India (MNN) – India learned from the bitter lessons of 1999 when a super cyclone struck Odisha (formerly known as Orissa) and killed 10,000 people, mostly in Odisha state.
Upon learning that another massive storm was aiming straight for the east coast last week, government officials evacuated over a million people. David Dayalan, the India country director for Asian Access (A2), says although Cyclone Fani still claimed dozens of lives, the evacuation saved tens of thousands of lives.
Heatwave complicates recovery
Fani left a trail of devastation across Odisha, home to 46 million people, before swinging towards Bangladesh. In early damage assessments, Dayalan describes it this way: “There are low lying areas that have become completely submerged, and the houses have been destroyed. I was talking to some friends from that region and there is almost no electricity, the walls are damaged, there’s water inside their home.”
The cyclone uprooted 10,000 coconut trees and destroyed agriculture and horticulture crops in Andhra Pradesh, which means food security will be a problem in the near future. “The devastation is so bad. I mean, it’s just unimaginable. It’s going to be tough to recover from the loss of agriculture.”
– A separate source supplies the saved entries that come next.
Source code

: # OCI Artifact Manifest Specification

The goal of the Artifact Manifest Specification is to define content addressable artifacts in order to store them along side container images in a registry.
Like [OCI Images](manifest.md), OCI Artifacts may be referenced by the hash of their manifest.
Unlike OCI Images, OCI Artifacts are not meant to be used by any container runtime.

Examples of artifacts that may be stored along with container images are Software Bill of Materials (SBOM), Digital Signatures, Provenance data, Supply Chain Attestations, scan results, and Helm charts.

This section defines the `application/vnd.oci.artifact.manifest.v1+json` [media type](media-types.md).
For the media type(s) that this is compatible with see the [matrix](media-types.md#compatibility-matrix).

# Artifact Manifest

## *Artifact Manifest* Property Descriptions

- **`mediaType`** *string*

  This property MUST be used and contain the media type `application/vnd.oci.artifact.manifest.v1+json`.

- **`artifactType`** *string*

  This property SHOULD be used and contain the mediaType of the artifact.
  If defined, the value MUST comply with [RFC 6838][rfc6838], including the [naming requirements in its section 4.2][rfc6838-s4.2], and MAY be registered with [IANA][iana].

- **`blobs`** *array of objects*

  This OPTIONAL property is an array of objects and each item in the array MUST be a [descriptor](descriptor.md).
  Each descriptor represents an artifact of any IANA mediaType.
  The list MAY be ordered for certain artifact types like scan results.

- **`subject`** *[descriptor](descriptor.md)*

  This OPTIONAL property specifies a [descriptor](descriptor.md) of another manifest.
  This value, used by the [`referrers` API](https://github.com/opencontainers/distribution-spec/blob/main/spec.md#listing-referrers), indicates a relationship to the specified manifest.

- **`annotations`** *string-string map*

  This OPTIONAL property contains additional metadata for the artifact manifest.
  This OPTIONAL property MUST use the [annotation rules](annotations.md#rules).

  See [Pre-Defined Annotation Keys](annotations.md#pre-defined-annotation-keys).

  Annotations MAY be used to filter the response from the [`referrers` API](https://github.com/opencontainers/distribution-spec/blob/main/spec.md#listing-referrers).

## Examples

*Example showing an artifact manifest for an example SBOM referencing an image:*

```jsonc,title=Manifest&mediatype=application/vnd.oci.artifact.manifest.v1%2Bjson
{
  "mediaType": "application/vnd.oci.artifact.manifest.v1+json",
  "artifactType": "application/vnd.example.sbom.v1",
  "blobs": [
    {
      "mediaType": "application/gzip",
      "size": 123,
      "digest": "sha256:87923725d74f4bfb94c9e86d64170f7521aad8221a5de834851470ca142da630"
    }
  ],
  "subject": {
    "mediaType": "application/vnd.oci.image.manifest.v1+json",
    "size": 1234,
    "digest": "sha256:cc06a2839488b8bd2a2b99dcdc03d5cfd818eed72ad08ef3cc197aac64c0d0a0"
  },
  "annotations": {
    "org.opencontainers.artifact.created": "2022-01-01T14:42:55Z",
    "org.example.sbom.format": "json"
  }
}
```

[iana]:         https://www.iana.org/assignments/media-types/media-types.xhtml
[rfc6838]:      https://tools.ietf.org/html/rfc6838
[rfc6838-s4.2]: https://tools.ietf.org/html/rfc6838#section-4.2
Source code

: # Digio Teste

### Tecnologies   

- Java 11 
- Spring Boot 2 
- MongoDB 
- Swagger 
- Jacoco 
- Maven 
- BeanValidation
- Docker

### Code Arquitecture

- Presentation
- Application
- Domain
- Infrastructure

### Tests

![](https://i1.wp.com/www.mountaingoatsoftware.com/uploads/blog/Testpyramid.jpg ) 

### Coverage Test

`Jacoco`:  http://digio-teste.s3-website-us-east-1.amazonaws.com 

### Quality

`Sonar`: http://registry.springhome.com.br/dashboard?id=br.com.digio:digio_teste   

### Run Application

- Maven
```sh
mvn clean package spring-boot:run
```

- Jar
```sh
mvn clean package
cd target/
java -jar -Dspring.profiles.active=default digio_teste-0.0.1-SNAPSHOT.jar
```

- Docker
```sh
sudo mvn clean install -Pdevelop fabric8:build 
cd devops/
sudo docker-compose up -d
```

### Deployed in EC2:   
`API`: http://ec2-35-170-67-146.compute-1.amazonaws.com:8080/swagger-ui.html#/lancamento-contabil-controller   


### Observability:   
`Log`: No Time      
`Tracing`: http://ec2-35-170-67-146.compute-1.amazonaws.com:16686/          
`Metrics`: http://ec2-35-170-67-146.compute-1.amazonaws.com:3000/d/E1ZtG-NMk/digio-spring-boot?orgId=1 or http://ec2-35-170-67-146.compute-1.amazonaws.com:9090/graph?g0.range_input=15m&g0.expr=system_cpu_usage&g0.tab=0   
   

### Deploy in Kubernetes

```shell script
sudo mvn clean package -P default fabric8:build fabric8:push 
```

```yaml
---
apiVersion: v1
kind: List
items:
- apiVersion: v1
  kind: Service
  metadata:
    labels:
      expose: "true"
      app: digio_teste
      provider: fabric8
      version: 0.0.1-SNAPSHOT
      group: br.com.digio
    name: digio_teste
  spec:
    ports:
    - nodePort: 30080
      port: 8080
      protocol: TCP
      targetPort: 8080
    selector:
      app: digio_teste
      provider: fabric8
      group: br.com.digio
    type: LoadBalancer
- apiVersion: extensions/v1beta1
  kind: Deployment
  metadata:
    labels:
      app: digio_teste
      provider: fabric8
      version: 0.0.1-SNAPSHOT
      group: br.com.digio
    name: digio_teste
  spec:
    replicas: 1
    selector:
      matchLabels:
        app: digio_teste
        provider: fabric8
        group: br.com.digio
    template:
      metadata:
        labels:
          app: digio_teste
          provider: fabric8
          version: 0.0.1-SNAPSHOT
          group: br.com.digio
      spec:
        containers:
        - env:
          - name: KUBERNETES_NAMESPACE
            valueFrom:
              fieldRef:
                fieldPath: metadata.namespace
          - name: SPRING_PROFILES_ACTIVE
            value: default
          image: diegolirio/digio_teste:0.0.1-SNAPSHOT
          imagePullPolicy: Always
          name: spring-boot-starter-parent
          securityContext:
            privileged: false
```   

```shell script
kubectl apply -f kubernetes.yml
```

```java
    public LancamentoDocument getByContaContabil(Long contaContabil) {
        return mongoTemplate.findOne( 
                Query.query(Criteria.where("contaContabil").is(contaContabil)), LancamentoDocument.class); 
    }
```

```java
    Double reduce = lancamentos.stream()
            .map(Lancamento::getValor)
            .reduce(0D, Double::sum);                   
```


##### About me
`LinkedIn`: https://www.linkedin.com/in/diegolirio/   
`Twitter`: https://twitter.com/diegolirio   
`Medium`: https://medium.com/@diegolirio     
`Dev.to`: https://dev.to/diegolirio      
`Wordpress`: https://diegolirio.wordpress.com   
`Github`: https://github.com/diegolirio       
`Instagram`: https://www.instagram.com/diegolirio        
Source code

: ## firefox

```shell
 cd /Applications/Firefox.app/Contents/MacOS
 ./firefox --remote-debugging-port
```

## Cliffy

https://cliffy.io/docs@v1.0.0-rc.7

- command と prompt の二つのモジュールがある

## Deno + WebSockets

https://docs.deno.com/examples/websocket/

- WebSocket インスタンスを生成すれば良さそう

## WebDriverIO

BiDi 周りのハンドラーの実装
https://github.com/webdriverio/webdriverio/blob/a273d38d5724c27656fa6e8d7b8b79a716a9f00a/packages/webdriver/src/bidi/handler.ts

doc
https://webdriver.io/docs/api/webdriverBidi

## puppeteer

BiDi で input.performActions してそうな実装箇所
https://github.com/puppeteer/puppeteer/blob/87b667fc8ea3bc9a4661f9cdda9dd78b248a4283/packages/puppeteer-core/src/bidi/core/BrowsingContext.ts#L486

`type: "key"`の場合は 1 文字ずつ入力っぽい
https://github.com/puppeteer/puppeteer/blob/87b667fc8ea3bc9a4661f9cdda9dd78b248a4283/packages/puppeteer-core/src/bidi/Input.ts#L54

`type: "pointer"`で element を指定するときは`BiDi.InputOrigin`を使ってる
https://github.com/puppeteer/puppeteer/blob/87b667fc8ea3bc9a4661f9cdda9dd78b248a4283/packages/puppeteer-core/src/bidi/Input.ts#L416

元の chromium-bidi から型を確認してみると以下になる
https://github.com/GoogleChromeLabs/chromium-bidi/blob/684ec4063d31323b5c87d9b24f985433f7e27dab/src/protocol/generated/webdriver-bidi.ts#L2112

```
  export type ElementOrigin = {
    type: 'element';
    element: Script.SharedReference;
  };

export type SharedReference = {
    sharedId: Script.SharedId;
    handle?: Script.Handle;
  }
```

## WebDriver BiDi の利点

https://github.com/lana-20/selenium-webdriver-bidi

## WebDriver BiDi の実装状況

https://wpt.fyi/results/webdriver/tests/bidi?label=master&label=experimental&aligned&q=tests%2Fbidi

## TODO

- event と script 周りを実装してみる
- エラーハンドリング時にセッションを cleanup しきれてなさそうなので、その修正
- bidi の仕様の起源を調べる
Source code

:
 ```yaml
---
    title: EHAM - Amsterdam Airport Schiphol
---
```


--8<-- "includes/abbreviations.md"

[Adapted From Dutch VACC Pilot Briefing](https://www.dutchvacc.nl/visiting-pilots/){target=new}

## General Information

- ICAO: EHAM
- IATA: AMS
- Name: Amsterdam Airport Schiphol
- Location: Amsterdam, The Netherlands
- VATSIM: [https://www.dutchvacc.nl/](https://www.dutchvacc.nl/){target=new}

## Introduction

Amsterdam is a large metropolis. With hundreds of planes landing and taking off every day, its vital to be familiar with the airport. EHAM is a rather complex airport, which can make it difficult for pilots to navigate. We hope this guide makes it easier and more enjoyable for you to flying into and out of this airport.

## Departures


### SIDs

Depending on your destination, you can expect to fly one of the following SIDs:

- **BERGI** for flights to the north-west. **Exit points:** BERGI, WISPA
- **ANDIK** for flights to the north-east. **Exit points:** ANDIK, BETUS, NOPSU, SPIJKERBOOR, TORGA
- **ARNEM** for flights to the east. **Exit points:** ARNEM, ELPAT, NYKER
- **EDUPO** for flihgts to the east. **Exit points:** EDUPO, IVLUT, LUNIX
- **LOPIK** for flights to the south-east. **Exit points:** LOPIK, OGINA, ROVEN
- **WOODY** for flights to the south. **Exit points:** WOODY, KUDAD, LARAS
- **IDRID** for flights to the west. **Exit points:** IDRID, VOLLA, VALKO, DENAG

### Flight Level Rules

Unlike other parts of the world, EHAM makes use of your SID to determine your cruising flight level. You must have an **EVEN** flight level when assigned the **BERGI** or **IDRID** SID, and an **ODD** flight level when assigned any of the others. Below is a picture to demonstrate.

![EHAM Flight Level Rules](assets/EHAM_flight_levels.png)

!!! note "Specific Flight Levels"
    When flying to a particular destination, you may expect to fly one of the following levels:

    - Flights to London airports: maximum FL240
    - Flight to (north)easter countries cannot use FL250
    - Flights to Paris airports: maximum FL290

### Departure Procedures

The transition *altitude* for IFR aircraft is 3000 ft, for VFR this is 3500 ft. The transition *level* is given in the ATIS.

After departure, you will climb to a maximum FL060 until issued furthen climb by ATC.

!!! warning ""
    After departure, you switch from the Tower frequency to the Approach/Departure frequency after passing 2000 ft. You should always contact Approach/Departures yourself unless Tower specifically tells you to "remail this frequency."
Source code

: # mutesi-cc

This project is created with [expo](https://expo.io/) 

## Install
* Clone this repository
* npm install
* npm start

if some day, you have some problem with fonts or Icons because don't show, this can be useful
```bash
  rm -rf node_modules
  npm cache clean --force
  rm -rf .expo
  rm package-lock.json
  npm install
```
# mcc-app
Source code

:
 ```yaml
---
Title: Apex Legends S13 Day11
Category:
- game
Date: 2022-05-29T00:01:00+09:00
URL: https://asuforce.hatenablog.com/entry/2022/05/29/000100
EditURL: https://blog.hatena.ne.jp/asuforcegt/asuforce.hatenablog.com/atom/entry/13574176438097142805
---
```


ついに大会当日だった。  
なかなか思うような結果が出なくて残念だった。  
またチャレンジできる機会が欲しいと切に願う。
In remote areas, the storm damaged homes and business, many without roofs. Power lines are down, and some roads remain inaccessible; yet to be restored, Dayalan says, are electricity and communications.
“It is going to take a long time in terms of rehabilitation, in terms of settling people back in those villages and towns and getting their houses rectified. That is going to be a huge challenge. Especially in the context–It’s now election season. The political parties have been pretty active in campaigning.”
Relief efforts underway
Government officials estimate the storm affected more than three million people. Much of the damage, explains Dayalan, was in poorer areas, where hundreds of thousands are homeless now. “The coastal belt traditionally doesn’t see too much development around that area, in Odisha. It’s only the main cities like Cuttack, otherwise, it’s mostly villages and towns.”
Non-Government Organizations, as well as businesses and the U.S. Navy, began their damage assessments and have already started relief efforts. The office of the Special Relief Commissioner (SRC) said massive relief and restoration work was underway to provide basic facilities – electricity, water supply, and mobile connectivity – to the affected people.
The strength of the Church
Dayalan observes that the needs are at survival level: clean water, shelter, and food, in that order. Although A2 isn’t a humanitarian NGO, they do work with established church networks. That speeds up any relief process, exponentially.
“Any calamity in any part of India, we mobilize the pastors, in fact, quite a few of them get involved in aid–not from an ‘Asian Access’ perspective, but more from ‘pastors-from-their-own-church’ perspective. We do encourage churches to get involved in aid and relief–especially relief.
“The immediate need right now will be to help people through this process. The government can only do to some level. The Non-Government Organizations (NGOs) normally (and the churches) really get actively involved on the ground in rehabilitating people and their homes and getting them off the field.”
As storm-hit parts of India slowly come out of paralysis, multiple needs appear. Yes, survivors need relief, but that’s tricky navigation with funding restrictions for ministries. As the hands and feet of Christ on the ground, ask God to provide the supplies and funding needed.
But this is the primary request, says Dayalan. “Prayer is going to be number one: praying for the government especially, [that they] would really make all that they can, the effort to get people back on their feet, and also the aid and social NGOs, which are going to be working alongside the government agencies so they will really help the process.”